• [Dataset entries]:
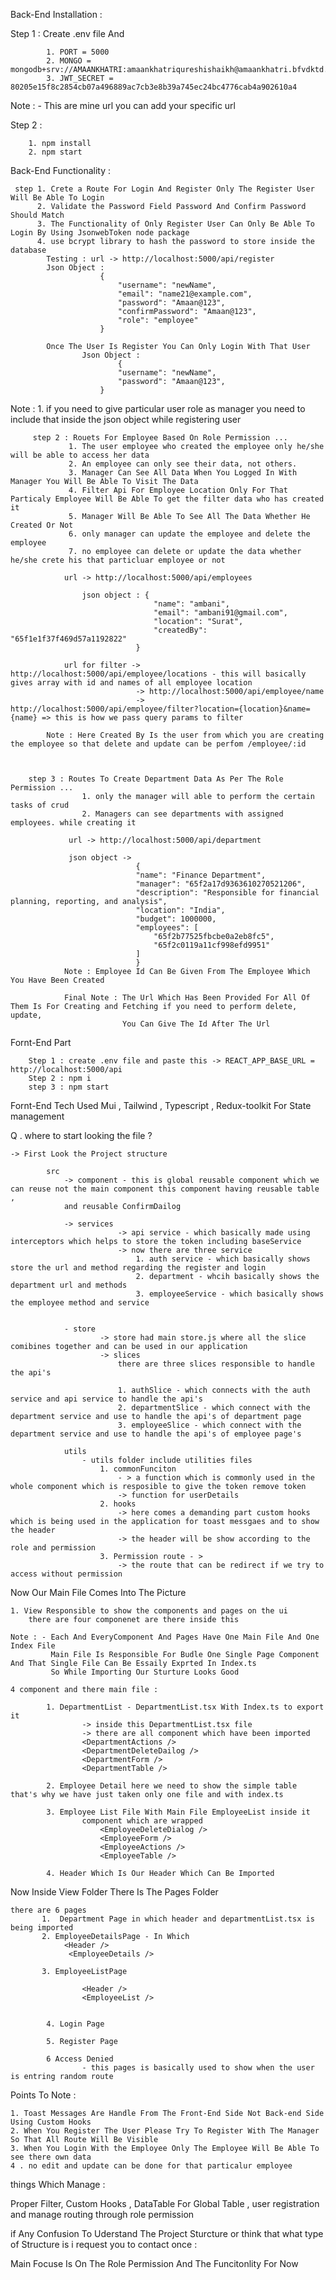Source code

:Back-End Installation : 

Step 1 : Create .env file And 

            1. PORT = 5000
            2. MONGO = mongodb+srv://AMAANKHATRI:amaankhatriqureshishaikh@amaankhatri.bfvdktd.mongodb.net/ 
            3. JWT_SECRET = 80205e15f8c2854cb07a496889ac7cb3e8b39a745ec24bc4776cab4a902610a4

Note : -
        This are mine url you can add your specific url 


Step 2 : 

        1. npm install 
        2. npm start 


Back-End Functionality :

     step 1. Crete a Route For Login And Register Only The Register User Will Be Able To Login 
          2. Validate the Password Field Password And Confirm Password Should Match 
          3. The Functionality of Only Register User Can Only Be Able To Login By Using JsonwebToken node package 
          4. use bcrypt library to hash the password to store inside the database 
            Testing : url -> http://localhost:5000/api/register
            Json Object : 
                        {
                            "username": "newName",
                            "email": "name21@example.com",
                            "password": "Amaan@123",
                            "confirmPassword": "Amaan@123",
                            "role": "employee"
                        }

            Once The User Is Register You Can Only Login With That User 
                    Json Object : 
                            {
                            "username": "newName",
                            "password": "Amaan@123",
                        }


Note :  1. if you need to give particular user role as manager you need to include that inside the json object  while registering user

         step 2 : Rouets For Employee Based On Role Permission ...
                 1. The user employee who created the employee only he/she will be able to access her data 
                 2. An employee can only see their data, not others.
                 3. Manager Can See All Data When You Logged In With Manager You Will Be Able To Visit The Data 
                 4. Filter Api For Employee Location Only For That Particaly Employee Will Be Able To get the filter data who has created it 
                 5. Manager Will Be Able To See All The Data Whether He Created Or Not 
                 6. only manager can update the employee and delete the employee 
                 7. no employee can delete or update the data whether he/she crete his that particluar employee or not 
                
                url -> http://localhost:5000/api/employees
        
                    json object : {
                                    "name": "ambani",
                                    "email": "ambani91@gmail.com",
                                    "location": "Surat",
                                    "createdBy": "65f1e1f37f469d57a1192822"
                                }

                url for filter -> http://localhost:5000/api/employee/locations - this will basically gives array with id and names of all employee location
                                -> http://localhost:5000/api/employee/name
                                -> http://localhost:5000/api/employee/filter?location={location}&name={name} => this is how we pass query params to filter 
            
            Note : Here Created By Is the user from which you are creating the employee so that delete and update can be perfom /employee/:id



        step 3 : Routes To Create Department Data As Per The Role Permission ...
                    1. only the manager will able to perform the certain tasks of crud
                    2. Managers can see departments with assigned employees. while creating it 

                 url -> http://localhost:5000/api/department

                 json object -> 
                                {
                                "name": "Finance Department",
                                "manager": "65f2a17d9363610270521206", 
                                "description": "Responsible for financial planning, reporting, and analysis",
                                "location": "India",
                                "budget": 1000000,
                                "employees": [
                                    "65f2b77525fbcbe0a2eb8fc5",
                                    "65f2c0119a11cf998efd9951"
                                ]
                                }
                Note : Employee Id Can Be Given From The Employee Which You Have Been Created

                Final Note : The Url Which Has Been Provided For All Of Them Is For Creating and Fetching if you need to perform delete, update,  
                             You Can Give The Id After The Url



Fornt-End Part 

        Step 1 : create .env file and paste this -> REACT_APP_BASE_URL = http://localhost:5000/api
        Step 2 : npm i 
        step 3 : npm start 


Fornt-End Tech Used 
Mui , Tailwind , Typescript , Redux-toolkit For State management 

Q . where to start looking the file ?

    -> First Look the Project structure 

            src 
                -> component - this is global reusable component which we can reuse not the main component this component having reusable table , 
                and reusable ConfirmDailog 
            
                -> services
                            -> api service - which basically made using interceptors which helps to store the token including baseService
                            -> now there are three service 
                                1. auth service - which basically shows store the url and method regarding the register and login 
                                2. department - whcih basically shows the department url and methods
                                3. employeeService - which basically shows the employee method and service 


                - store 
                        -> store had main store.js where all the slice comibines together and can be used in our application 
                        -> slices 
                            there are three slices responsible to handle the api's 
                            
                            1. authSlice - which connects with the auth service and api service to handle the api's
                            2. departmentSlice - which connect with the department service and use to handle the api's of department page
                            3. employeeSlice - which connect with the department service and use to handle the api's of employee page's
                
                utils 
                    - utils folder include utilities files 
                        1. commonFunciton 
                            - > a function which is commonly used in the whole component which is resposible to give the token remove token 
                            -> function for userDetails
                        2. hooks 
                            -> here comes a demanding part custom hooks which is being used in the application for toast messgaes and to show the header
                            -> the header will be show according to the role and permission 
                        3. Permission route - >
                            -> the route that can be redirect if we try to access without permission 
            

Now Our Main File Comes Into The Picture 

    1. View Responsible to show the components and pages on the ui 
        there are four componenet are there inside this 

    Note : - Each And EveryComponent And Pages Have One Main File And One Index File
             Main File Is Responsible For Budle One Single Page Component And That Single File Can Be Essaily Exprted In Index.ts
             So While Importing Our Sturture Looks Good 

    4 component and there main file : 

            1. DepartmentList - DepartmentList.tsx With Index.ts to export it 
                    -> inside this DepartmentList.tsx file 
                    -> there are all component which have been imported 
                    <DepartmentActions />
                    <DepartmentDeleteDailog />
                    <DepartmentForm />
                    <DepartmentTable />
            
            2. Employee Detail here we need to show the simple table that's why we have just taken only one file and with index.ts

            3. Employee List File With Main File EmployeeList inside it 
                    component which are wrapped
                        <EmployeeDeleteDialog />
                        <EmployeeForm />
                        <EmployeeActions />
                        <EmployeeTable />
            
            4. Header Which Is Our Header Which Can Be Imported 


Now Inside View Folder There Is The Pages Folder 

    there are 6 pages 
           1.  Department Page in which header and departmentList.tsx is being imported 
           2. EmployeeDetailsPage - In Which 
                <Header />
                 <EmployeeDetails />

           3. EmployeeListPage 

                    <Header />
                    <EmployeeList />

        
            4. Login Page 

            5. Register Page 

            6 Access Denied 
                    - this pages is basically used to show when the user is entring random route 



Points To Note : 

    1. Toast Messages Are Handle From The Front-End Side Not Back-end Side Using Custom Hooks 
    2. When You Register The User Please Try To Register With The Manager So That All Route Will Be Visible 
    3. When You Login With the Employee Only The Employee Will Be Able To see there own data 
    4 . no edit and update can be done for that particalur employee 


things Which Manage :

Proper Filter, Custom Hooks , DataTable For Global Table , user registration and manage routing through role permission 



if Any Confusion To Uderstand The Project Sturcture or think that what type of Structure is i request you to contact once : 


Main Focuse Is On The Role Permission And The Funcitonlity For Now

...

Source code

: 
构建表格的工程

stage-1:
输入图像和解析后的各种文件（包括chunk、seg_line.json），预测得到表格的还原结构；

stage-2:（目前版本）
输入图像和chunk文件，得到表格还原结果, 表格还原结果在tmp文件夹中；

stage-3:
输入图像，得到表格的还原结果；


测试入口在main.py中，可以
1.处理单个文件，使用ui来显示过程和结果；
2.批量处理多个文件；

• [Activity]: Find the lines above that contain the word "reusable" and copy each one.

• [Answer space]:
                -> component - this is global reusable component which we can reuse not the main component this component having reusable table , 
                and reusable ConfirmDailog 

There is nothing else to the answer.